Once the line containing "本项目采用当下流行的前后端分离方式开发，后端使用 Spring Boot" is found in the entries below, reproduce it and every line after it, stopping at and including the line containing "your entire environment."; reproduce nothing else, and keep each line exact.

─── RECORD EXTRACTS ───

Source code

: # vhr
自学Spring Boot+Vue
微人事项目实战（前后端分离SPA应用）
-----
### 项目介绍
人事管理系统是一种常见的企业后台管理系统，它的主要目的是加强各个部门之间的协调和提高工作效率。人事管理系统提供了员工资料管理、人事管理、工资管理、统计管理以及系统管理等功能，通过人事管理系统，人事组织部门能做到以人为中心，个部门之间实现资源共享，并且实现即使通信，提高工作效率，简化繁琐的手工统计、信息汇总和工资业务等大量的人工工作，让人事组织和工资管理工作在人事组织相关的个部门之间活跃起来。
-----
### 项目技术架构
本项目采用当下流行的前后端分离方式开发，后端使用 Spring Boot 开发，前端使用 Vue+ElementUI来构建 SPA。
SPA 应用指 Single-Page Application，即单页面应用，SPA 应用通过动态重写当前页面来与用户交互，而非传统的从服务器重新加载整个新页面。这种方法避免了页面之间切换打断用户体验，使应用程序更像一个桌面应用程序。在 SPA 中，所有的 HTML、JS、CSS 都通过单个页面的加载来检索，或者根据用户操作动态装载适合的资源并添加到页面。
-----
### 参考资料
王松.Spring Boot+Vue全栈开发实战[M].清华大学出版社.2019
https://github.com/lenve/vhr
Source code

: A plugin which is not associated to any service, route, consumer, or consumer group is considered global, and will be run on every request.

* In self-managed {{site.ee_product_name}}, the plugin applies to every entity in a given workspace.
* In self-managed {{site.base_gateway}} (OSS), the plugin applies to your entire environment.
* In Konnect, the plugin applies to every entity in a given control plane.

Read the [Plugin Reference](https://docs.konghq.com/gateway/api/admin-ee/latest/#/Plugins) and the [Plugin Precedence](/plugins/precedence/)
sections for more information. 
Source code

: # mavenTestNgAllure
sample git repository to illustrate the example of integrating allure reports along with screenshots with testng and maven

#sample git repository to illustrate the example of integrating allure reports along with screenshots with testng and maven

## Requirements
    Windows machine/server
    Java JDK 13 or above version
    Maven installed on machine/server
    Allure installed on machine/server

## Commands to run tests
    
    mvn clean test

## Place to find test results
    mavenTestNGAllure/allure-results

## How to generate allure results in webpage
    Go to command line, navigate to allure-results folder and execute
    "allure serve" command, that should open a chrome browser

───

OUTPUT FOR THIS TASK
本项目采用当下流行的前后端分离方式开发，后端使用 Spring Boot 开发，前端使用 Vue+ElementUI来构建 SPA。
SPA 应用指 Single-Page Application，即单页面应用，SPA 应用通过动态重写当前页面来与用户交互，而非传统的从服务器重新加载整个新页面。这种方法避免了页面之间切换打断用户体验，使应用程序更像一个桌面应用程序。在 SPA 中，所有的 HTML、JS、CSS 都通过单个页面的加载来检索，或者根据用户操作动态装载适合的资源并添加到页面。
-----
### 参考资料
王松.Spring Boot+Vue全栈开发实战[M].清华大学出版社.2019
https://github.com/lenve/vhr
Source code

: A plugin which is not associated to any service, route, consumer, or consumer group is considered global, and will be run on every request.

* In self-managed {{site.ee_product_name}}, the plugin applies to every entity in a given workspace.
* In self-managed {{site.base_gateway}} (OSS), the plugin applies to your entire environment.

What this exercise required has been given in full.